*What is being asked:* Among the records below, find each line bearing the word "jagunbae" and copy it.

*Entries supplied:*
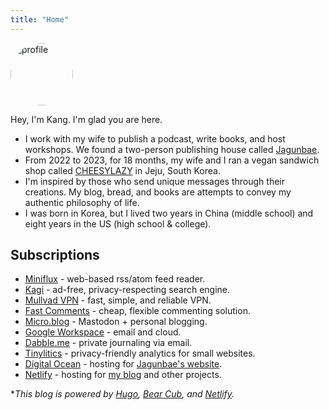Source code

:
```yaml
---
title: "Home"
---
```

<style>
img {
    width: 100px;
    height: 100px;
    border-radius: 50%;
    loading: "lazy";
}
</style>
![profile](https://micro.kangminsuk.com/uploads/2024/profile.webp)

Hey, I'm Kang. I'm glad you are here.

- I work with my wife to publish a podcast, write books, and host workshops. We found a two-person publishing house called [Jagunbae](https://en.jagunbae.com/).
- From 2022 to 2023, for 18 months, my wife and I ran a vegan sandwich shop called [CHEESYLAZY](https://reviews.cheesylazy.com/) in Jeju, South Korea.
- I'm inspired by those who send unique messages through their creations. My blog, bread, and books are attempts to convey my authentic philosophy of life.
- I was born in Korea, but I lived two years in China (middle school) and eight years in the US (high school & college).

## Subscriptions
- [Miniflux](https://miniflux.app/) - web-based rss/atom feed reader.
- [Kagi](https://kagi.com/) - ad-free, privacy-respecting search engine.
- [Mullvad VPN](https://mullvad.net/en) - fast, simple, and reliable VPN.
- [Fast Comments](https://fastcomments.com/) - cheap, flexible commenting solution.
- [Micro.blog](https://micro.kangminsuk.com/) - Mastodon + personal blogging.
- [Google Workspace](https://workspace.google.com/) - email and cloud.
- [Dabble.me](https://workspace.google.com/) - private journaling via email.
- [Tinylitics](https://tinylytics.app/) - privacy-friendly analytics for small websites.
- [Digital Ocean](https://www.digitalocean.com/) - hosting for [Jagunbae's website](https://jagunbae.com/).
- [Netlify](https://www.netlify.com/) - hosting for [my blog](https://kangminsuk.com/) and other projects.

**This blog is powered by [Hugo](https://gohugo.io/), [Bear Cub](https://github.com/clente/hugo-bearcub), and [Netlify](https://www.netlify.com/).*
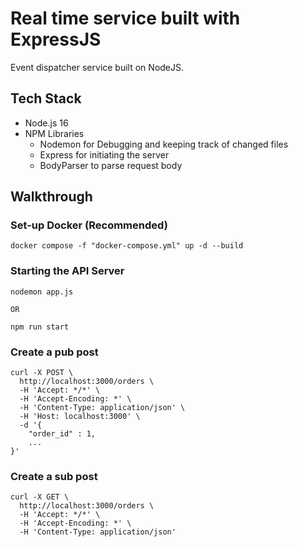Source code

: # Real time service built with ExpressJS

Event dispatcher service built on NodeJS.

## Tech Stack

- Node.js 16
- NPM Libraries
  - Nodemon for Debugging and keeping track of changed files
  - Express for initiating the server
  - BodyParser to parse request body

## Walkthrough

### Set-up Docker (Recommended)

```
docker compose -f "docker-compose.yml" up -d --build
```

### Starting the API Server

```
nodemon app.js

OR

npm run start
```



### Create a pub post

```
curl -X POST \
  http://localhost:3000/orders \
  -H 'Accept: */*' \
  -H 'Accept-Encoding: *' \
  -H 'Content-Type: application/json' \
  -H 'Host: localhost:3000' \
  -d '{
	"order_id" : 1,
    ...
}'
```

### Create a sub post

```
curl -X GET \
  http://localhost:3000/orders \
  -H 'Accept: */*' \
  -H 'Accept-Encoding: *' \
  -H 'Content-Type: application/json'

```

...

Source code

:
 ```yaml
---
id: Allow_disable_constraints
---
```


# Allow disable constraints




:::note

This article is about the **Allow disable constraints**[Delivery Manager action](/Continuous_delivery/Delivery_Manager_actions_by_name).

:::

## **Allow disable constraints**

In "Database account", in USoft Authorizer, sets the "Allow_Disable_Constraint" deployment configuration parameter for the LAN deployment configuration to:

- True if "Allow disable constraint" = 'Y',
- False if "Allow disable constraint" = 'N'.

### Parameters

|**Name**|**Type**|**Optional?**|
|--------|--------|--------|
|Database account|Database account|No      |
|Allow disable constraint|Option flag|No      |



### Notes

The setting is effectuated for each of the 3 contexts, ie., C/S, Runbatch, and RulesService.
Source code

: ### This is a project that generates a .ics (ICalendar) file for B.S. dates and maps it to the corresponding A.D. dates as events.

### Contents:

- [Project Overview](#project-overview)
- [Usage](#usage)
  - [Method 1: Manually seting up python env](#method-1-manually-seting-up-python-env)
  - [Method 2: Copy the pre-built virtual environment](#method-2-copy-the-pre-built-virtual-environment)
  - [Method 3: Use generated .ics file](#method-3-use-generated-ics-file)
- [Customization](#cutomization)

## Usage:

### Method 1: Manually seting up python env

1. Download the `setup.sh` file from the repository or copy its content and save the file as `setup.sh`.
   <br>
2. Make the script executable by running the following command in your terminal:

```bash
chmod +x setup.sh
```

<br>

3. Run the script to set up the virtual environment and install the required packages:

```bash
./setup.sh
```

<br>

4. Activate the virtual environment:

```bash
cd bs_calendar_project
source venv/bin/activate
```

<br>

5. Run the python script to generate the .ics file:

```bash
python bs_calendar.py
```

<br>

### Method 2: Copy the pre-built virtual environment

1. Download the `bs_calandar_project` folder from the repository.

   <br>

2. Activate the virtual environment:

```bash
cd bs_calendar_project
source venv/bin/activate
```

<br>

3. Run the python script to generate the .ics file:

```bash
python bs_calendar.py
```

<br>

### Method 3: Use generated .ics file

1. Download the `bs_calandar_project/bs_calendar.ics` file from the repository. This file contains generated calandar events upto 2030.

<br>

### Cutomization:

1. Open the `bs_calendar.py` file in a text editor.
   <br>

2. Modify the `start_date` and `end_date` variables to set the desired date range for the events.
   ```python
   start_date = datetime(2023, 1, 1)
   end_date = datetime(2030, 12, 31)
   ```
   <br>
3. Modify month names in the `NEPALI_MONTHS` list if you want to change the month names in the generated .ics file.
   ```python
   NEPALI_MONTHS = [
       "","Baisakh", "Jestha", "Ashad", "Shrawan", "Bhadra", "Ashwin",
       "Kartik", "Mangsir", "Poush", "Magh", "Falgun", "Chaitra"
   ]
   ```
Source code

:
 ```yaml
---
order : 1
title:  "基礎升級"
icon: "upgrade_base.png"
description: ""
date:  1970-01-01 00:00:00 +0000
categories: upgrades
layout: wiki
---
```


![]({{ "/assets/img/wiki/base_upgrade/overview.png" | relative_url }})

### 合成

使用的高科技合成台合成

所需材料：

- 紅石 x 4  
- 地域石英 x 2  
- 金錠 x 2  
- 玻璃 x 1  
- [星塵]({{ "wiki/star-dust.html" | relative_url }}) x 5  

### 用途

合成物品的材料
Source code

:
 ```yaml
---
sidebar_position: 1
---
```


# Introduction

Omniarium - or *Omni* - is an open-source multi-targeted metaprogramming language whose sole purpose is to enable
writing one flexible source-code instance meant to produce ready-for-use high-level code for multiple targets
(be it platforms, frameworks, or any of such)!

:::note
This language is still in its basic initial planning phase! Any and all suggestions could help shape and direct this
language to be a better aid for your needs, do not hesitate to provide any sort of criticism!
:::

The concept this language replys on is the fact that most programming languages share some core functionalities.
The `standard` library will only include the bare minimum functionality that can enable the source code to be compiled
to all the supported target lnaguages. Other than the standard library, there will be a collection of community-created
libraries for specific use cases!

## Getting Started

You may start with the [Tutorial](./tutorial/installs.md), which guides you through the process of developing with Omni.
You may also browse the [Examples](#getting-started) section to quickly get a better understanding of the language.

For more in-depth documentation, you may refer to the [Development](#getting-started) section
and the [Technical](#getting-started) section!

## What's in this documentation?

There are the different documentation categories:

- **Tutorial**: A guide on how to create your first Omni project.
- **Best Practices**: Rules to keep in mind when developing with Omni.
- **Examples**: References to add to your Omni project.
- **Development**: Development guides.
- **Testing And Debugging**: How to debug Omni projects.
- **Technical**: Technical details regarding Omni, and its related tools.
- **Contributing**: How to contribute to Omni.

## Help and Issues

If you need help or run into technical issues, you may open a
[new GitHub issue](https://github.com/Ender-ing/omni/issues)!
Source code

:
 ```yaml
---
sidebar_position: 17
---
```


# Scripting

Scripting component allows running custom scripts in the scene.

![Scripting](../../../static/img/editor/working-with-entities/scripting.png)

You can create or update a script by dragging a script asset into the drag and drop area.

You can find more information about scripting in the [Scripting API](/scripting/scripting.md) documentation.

*Exercise answer:*
- I work with my wife to publish a podcast, write books, and host workshops. We found a two-person publishing house called [Jagunbae](https://en.jagunbae.com/).
- [Digital Ocean](https://www.digitalocean.com/) - hosting for [Jagunbae's website](https://jagunbae.com/).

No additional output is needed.